# What you need to do:
Output every record word for word, minus the pictures.

# Listed entries:
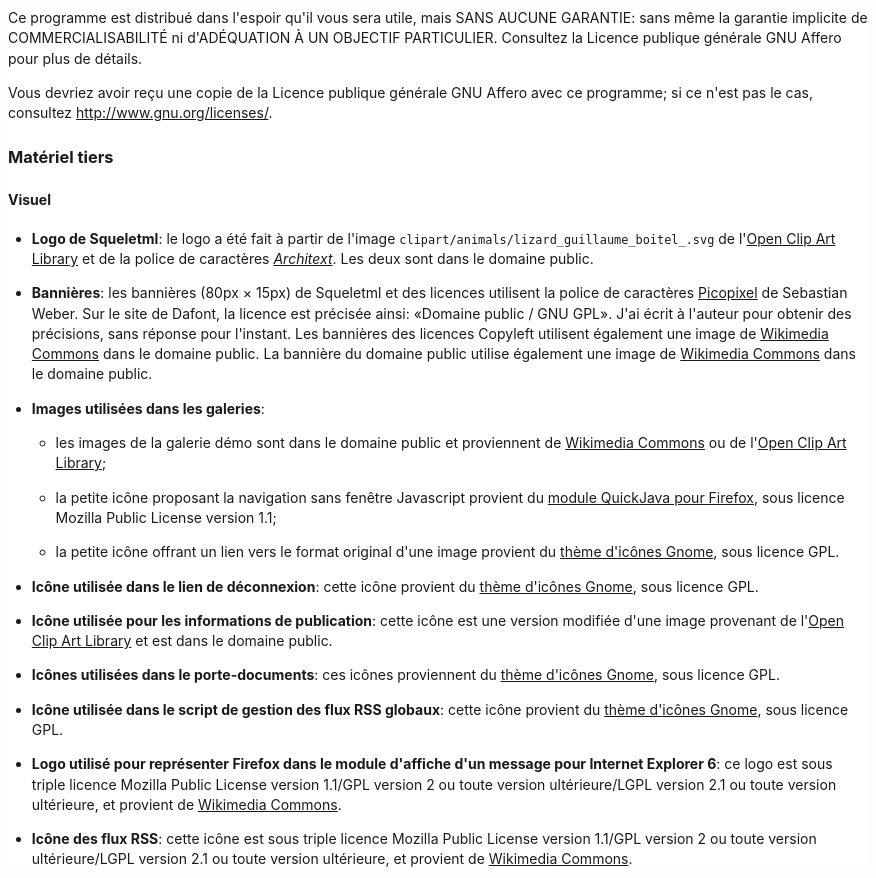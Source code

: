 Ce programme est distribué dans l'espoir qu'il vous sera utile, mais SANS
AUCUNE GARANTIE: sans même la garantie implicite de COMMERCIALISABILITÉ
ni d'ADÉQUATION À UN OBJECTIF PARTICULIER. Consultez la Licence publique
générale GNU Affero pour plus de détails.

Vous devriez avoir reçu une copie de la Licence publique générale GNU Affero
avec ce programme; si ce n'est pas le cas, consultez
<http://www.gnu.org/licenses/>.

### Matériel tiers

#### Visuel

- **Logo de Squeletml**: le logo a été fait à partir de l'image `clipart/animals/lizard_guillaume_boitel_.svg` de l'[Open Clip Art Library](http://www.openclipart.org/) et de la police de caractères [*Architext*](http://www.dafont.com/FR/architext.font). Les deux sont dans le domaine public.

- **Bannières**: les bannières (80px × 15px) de Squeletml et des licences utilisent la police de caractères [Picopixel](http://www.dafont.com/FR/micropixel.font) de Sebastian Weber. Sur le site de Dafont, la licence est précisée ainsi: «Domaine public / GNU GPL». J'ai écrit à l'auteur pour obtenir des précisions, sans réponse pour l'instant. Les bannières des licences Copyleft utilisent également une image de [Wikimedia Commons](http://commons.wikimedia.org/wiki/Image:Copyleft.svg?uselang=fr) dans le domaine public. La bannière du domaine public utilise également une image de [Wikimedia Commons](http://fr.wikipedia.org/wiki/Fichier:PD-icon.svg) dans le domaine public.

- **Images utilisées dans les galeries**:

  - les images de la galerie démo sont dans le domaine public et proviennent de [Wikimedia Commons](http://commons.wikimedia.org/wiki/Accueil) ou de l'[Open Clip Art Library](http://www.openclipart.org/);
  
  - la petite icône proposant la navigation sans fenêtre Javascript provient du [module QuickJava pour Firefox](https://addons.mozilla.org/fr/firefox/addon/1237), sous licence Mozilla Public License version 1.1;
  
  - la petite icône offrant un lien vers le format original d'une image provient du [thème d'icônes Gnome](http://packages.ubuntu.com/jaunty/gnome-icon-theme), sous licence GPL.

- **Icône utilisée dans le lien de déconnexion**: cette icône provient du [thème d'icônes Gnome](http://packages.ubuntu.com/jaunty/gnome-icon-theme), sous licence GPL.

- **Icône utilisée pour les informations de publication**: cette icône est une version modifiée d'une image provenant de l'[Open Clip Art Library](http://www.openclipart.org/) et est dans le domaine public.

- **Icônes utilisées dans le porte-documents**: ces icônes proviennent du [thème d'icônes Gnome](http://packages.ubuntu.com/jaunty/gnome-icon-theme), sous licence GPL.

- **Icône utilisée dans le script de gestion des flux RSS globaux**: cette icône provient du [thème d'icônes Gnome](http://packages.ubuntu.com/jaunty/gnome-icon-theme), sous licence GPL.

- **Logo utilisé pour représenter Firefox dans le module d'affiche d'un message pour Internet Explorer 6**: ce logo est sous triple licence Mozilla Public License version 1.1/GPL version 2 ou toute version ultérieure/LGPL version 2.1 ou toute version ultérieure, et provient de [Wikimedia Commons](http://commons.wikimedia.org/wiki/Image:Deer_Park_Globe.png?uselang=fr).

- **Icône des flux RSS**: cette icône est sous triple licence Mozilla Public License version 1.1/GPL version 2 ou toute version ultérieure/LGPL version 2.1 ou toute version ultérieure, et provient de [Wikimedia Commons](http://commons.wikimedia.org/wiki/Image:Feed-icon.svg?uselang=fr).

# Response to this exercise:
Source code

: Ce programme est distribué dans l'espoir qu'il vous sera utile, mais SANS
AUCUNE GARANTIE: sans même la garantie implicite de COMMERCIALISABILITÉ
ni d'ADÉQUATION À UN OBJECTIF PARTICULIER. Consultez la Licence publique
générale GNU Affero pour plus de détails.

Vous devriez avoir reçu une copie de la Licence publique générale GNU Affero
avec ce programme; si ce n'est pas le cas, consultez
<http://www.gnu.org/licenses/>.

### Matériel tiers

#### Visuel

- **Logo de Squeletml**: le logo a été fait à partir de l'image `clipart/animals/lizard_guillaume_boitel_.svg` de l'[Open Clip Art Library](http://www.openclipart.org/) et de la police de caractères [*Architext*](http://www.dafont.com/FR/architext.font). Les deux sont dans le domaine public.

- **Bannières**: les bannières (80px × 15px) de Squeletml et des licences utilisent la police de caractères [Picopixel](http://www.dafont.com/FR/micropixel.font) de Sebastian Weber. Sur le site de Dafont, la licence est précisée ainsi: «Domaine public / GNU GPL». J'ai écrit à l'auteur pour obtenir des précisions, sans réponse pour l'instant. Les bannières des licences Copyleft utilisent également une image de [Wikimedia Commons](http://commons.wikimedia.org/wiki/Image:Copyleft.svg?uselang=fr) dans le domaine public. La bannière du domaine public utilise également une image de [Wikimedia Commons](http://fr.wikipedia.org/wiki/Fichier:PD-icon.svg) dans le domaine public.

- **Images utilisées dans les galeries**:

  - les images de la galerie démo sont dans le domaine public et proviennent de [Wikimedia Commons](http://commons.wikimedia.org/wiki/Accueil) ou de l'[Open Clip Art Library](http://www.openclipart.org/);
  
  - la petite icône proposant la navigation sans fenêtre Javascript provient du [module QuickJava pour Firefox](https://addons.mozilla.org/fr/firefox/addon/1237), sous licence Mozilla Public License version 1.1;
  
  - la petite icône offrant un lien vers le format original d'une image provient du [thème d'icônes Gnome](http://packages.ubuntu.com/jaunty/gnome-icon-theme), sous licence GPL.

- **Icône utilisée dans le lien de déconnexion**: cette icône provient du [thème d'icônes Gnome](http://packages.ubuntu.com/jaunty/gnome-icon-theme), sous licence GPL.

- **Icône utilisée pour les informations de publication**: cette icône est une version modifiée d'une image provenant de l'[Open Clip Art Library](http://www.openclipart.org/) et est dans le domaine public.

- **Icônes utilisées dans le porte-documents**: ces icônes proviennent du [thème d'icônes Gnome](http://packages.ubuntu.com/jaunty/gnome-icon-theme), sous licence GPL.

- **Icône utilisée dans le script de gestion des flux RSS globaux**: cette icône provient du [thème d'icônes Gnome](http://packages.ubuntu.com/jaunty/gnome-icon-theme), sous licence GPL.

- **Logo utilisé pour représenter Firefox dans le module d'affiche d'un message pour Internet Explorer 6**: ce logo est sous triple licence Mozilla Public License version 1.1/GPL version 2 ou toute version ultérieure/LGPL version 2.1 ou toute version ultérieure, et provient de [Wikimedia Commons](http://commons.wikimedia.org/wiki/Image:Deer_Park_Globe.png?uselang=fr).

- **Icône des flux RSS**: cette icône est sous triple licence Mozilla Public License version 1.1/GPL version 2 ou toute version ultérieure/LGPL version 2.1 ou toute version ultérieure, et provient de [Wikimedia Commons](http://commons.wikimedia.org/wiki/Image:Feed-icon.svg?uselang=fr).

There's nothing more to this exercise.